Pictures stay out; everything else in the records is to be copied exactly.
--- START ---
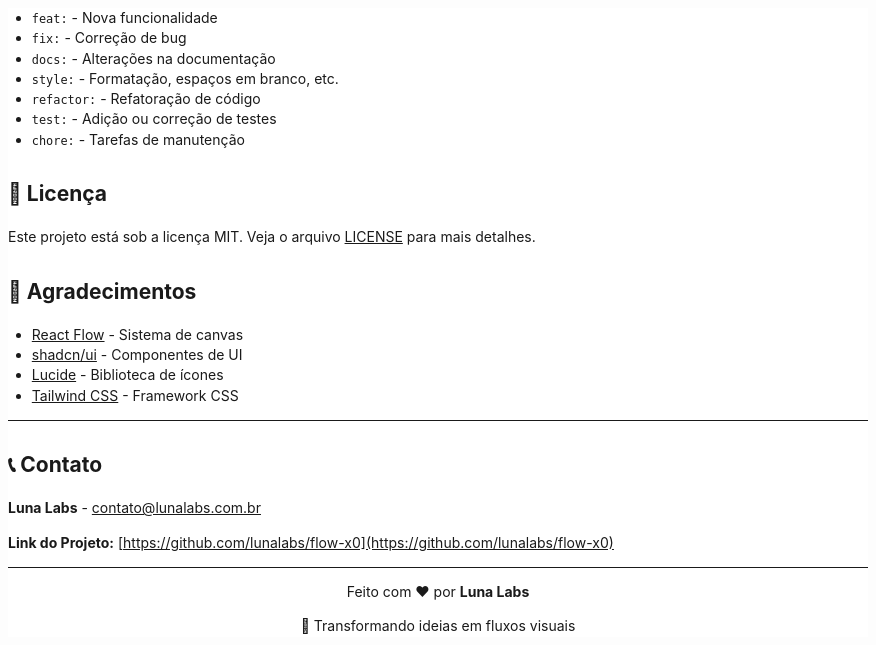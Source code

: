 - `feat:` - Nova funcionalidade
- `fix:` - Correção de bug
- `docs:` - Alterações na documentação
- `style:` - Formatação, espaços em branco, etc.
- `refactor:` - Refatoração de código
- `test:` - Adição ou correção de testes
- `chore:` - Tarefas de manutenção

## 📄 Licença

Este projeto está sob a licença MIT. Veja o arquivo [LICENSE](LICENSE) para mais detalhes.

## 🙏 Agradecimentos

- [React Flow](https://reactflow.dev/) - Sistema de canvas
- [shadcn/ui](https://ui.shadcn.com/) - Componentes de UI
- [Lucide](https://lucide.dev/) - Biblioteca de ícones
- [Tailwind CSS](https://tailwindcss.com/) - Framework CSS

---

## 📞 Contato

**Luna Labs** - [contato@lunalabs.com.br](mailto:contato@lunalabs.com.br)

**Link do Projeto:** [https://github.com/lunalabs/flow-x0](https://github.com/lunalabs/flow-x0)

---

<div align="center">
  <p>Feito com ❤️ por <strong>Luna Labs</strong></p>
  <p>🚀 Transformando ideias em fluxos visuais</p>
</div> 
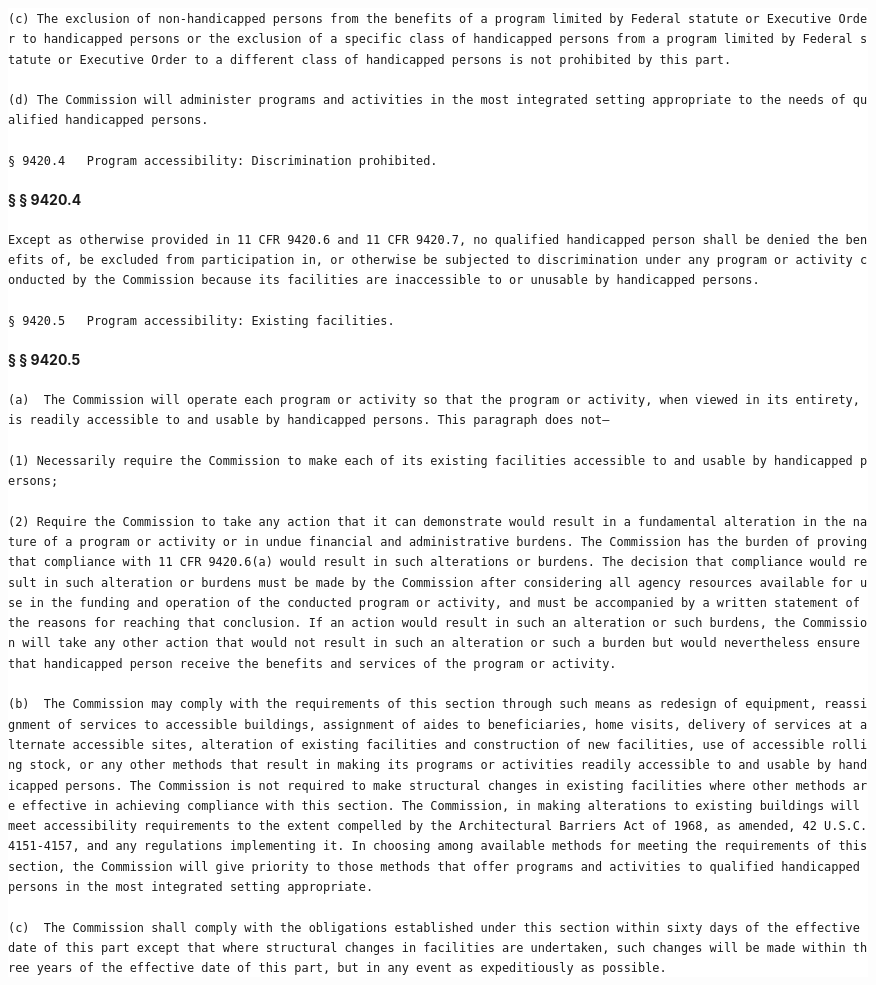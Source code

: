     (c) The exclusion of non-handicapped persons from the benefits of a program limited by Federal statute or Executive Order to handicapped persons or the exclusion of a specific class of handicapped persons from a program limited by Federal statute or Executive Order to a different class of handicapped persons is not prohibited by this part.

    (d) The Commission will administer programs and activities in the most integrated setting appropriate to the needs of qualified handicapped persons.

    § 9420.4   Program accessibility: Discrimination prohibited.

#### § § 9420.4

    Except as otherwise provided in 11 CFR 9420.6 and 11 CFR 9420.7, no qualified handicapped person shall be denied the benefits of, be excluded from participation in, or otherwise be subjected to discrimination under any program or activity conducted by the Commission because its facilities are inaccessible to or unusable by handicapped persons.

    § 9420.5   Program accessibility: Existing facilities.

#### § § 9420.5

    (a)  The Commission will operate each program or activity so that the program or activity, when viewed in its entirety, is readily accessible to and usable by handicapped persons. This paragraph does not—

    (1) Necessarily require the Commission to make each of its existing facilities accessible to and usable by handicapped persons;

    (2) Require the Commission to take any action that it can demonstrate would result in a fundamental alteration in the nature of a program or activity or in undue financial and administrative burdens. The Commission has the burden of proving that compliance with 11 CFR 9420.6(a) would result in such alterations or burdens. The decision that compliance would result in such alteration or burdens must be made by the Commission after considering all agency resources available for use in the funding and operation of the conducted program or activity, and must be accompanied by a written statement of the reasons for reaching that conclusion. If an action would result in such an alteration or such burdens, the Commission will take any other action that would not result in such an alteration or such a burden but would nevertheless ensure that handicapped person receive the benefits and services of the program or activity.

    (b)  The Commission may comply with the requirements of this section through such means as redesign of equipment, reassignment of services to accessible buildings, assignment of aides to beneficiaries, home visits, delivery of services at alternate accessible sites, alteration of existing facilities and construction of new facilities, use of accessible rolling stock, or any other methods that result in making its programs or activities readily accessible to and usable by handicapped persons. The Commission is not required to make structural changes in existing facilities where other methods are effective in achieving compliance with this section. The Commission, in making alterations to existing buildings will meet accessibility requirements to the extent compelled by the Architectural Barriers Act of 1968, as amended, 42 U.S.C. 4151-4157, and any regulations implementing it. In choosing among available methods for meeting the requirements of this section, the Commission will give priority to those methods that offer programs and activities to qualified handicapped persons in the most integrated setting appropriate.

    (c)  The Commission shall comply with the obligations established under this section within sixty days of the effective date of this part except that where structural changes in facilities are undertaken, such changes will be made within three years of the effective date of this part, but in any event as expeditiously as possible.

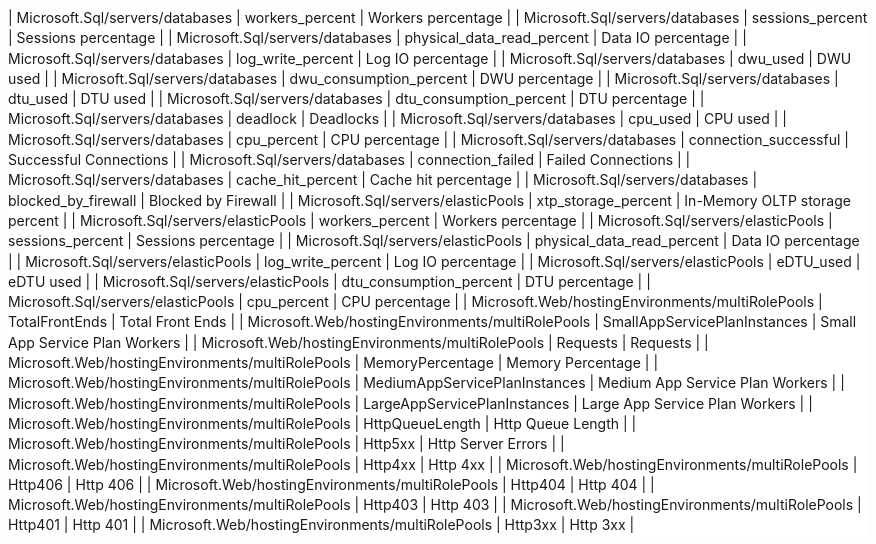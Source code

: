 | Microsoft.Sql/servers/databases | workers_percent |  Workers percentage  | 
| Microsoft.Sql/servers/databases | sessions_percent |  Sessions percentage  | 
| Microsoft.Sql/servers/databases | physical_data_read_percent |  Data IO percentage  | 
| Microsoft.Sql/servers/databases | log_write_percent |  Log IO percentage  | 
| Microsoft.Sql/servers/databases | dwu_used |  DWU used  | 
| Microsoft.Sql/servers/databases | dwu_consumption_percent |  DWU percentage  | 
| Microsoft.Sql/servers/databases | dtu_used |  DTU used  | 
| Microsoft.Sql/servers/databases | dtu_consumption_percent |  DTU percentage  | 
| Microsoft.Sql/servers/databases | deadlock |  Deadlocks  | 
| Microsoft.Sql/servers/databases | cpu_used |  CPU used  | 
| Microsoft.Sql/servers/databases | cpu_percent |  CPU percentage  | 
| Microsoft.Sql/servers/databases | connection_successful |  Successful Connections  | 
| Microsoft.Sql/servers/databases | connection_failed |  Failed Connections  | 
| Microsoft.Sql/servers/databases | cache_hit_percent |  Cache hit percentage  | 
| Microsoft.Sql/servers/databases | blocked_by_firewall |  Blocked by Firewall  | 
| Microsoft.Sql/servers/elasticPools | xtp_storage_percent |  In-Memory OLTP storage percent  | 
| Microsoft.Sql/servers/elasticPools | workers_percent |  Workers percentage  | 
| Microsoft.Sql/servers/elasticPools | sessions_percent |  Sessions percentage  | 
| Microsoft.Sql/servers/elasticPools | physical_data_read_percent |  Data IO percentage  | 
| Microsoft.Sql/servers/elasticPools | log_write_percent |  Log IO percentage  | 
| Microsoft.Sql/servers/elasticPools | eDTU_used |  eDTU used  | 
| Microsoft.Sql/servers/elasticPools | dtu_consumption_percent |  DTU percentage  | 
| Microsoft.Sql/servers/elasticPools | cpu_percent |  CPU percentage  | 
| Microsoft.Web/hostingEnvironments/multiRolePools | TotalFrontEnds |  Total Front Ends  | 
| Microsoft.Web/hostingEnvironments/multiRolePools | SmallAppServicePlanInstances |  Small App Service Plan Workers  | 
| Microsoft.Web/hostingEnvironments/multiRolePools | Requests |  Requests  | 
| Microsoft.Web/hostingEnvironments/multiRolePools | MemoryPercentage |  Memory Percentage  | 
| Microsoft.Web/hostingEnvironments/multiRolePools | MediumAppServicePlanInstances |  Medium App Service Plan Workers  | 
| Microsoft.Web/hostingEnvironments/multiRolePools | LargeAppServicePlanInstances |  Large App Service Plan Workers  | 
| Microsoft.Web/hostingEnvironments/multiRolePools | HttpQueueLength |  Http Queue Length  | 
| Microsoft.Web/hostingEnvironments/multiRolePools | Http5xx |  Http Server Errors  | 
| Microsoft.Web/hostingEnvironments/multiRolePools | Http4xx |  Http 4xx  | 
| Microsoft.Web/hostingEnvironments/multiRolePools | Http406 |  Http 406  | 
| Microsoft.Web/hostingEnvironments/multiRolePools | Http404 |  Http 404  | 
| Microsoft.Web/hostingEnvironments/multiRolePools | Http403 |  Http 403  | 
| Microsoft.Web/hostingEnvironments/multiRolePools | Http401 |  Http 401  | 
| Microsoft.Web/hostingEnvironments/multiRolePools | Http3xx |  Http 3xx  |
--- END ---
- **Your solution**
Source code

: - `feat:` - Nova funcionalidade
- `fix:` - Correção de bug
- `docs:` - Alterações na documentação
- `style:` - Formatação, espaços em branco, etc.
- `refactor:` - Refatoração de código
- `test:` - Adição ou correção de testes
- `chore:` - Tarefas de manutenção

## 📄 Licença

Este projeto está sob a licença MIT. Veja o arquivo [LICENSE](LICENSE) para mais detalhes.

## 🙏 Agradecimentos

- [React Flow](https://reactflow.dev/) - Sistema de canvas
- [shadcn/ui](https://ui.shadcn.com/) - Componentes de UI
- [Lucide](https://lucide.dev/) - Biblioteca de ícones
- [Tailwind CSS](https://tailwindcss.com/) - Framework CSS

---

## 📞 Contato

**Luna Labs** - [contato@lunalabs.com.br](mailto:contato@lunalabs.com.br)

**Link do Projeto:** [https://github.com/lunalabs/flow-x0](https://github.com/lunalabs/flow-x0)

---

<div align="center">
  <p>Feito com ❤️ por <strong>Luna Labs</strong></p>
  <p>🚀 Transformando ideias em fluxos visuais</p>
</div> 
Source code

:     (c) The exclusion of non-handicapped persons from the benefits of a program limited by Federal statute or Executive Order to handicapped persons or the exclusion of a specific class of handicapped persons from a program limited by Federal statute or Executive Order to a different class of handicapped persons is not prohibited by this part.

    (d) The Commission will administer programs and activities in the most integrated setting appropriate to the needs of qualified handicapped persons.

    § 9420.4   Program accessibility: Discrimination prohibited.

#### § § 9420.4

    Except as otherwise provided in 11 CFR 9420.6 and 11 CFR 9420.7, no qualified handicapped person shall be denied the benefits of, be excluded from participation in, or otherwise be subjected to discrimination under any program or activity conducted by the Commission because its facilities are inaccessible to or unusable by handicapped persons.

    § 9420.5   Program accessibility: Existing facilities.

#### § § 9420.5

    (a)  The Commission will operate each program or activity so that the program or activity, when viewed in its entirety, is readily accessible to and usable by handicapped persons. This paragraph does not—

    (1) Necessarily require the Commission to make each of its existing facilities accessible to and usable by handicapped persons;

    (2) Require the Commission to take any action that it can demonstrate would result in a fundamental alteration in the nature of a program or activity or in undue financial and administrative burdens. The Commission has the burden of proving that compliance with 11 CFR 9420.6(a) would result in such alterations or burdens. The decision that compliance would result in such alteration or burdens must be made by the Commission after considering all agency resources available for use in the funding and operation of the conducted program or activity, and must be accompanied by a written statement of the reasons for reaching that conclusion. If an action would result in such an alteration or such burdens, the Commission will take any other action that would not result in such an alteration or such a burden but would nevertheless ensure that handicapped person receive the benefits and services of the program or activity.

    (b)  The Commission may comply with the requirements of this section through such means as redesign of equipment, reassignment of services to accessible buildings, assignment of aides to beneficiaries, home visits, delivery of services at alternate accessible sites, alteration of existing facilities and construction of new facilities, use of accessible rolling stock, or any other methods that result in making its programs or activities readily accessible to and usable by handicapped persons. The Commission is not required to make structural changes in existing facilities where other methods are effective in achieving compliance with this section. The Commission, in making alterations to existing buildings will meet accessibility requirements to the extent compelled by the Architectural Barriers Act of 1968, as amended, 42 U.S.C. 4151-4157, and any regulations implementing it. In choosing among available methods for meeting the requirements of this section, the Commission will give priority to those methods that offer programs and activities to qualified handicapped persons in the most integrated setting appropriate.

    (c)  The Commission shall comply with the obligations established under this section within sixty days of the effective date of this part except that where structural changes in facilities are undertaken, such changes will be made within three years of the effective date of this part, but in any event as expeditiously as possible.

Source code

: | Microsoft.Sql/servers/databases | workers_percent |  Workers percentage  | 
| Microsoft.Sql/servers/databases | sessions_percent |  Sessions percentage  | 
| Microsoft.Sql/servers/databases | physical_data_read_percent |  Data IO percentage  | 
| Microsoft.Sql/servers/databases | log_write_percent |  Log IO percentage  | 
| Microsoft.Sql/servers/databases | dwu_used |  DWU used  | 
| Microsoft.Sql/servers/databases | dwu_consumption_percent |  DWU percentage  | 
| Microsoft.Sql/servers/databases | dtu_used |  DTU used  | 
| Microsoft.Sql/servers/databases | dtu_consumption_percent |  DTU percentage  | 
| Microsoft.Sql/servers/databases | deadlock |  Deadlocks  | 
| Microsoft.Sql/servers/databases | cpu_used |  CPU used  | 
| Microsoft.Sql/servers/databases | cpu_percent |  CPU percentage  | 
| Microsoft.Sql/servers/databases | connection_successful |  Successful Connections  | 
| Microsoft.Sql/servers/databases | connection_failed |  Failed Connections  | 
| Microsoft.Sql/servers/databases | cache_hit_percent |  Cache hit percentage  | 
| Microsoft.Sql/servers/databases | blocked_by_firewall |  Blocked by Firewall  | 
| Microsoft.Sql/servers/elasticPools | xtp_storage_percent |  In-Memory OLTP storage percent  | 
| Microsoft.Sql/servers/elasticPools | workers_percent |  Workers percentage  | 
| Microsoft.Sql/servers/elasticPools | sessions_percent |  Sessions percentage  | 
| Microsoft.Sql/servers/elasticPools | physical_data_read_percent |  Data IO percentage  | 
| Microsoft.Sql/servers/elasticPools | log_write_percent |  Log IO percentage  | 
| Microsoft.Sql/servers/elasticPools | eDTU_used |  eDTU used  | 
| Microsoft.Sql/servers/elasticPools | dtu_consumption_percent |  DTU percentage  | 
| Microsoft.Sql/servers/elasticPools | cpu_percent |  CPU percentage  | 
| Microsoft.Web/hostingEnvironments/multiRolePools | TotalFrontEnds |  Total Front Ends  | 
| Microsoft.Web/hostingEnvironments/multiRolePools | SmallAppServicePlanInstances |  Small App Service Plan Workers  | 
| Microsoft.Web/hostingEnvironments/multiRolePools | Requests |  Requests  | 
| Microsoft.Web/hostingEnvironments/multiRolePools | MemoryPercentage |  Memory Percentage  | 
| Microsoft.Web/hostingEnvironments/multiRolePools | MediumAppServicePlanInstances |  Medium App Service Plan Workers  | 
| Microsoft.Web/hostingEnvironments/multiRolePools | LargeAppServicePlanInstances |  Large App Service Plan Workers  | 
| Microsoft.Web/hostingEnvironments/multiRolePools | HttpQueueLength |  Http Queue Length  | 
| Microsoft.Web/hostingEnvironments/multiRolePools | Http5xx |  Http Server Errors  | 
| Microsoft.Web/hostingEnvironments/multiRolePools | Http4xx |  Http 4xx  | 
| Microsoft.Web/hostingEnvironments/multiRolePools | Http406 |  Http 406  | 
| Microsoft.Web/hostingEnvironments/multiRolePools | Http404 |  Http 404  | 
| Microsoft.Web/hostingEnvironments/multiRolePools | Http403 |  Http 403  | 
| Microsoft.Web/hostingEnvironments/multiRolePools | Http401 |  Http 401  | 
| Microsoft.Web/hostingEnvironments/multiRolePools | Http3xx |  Http 3xx  |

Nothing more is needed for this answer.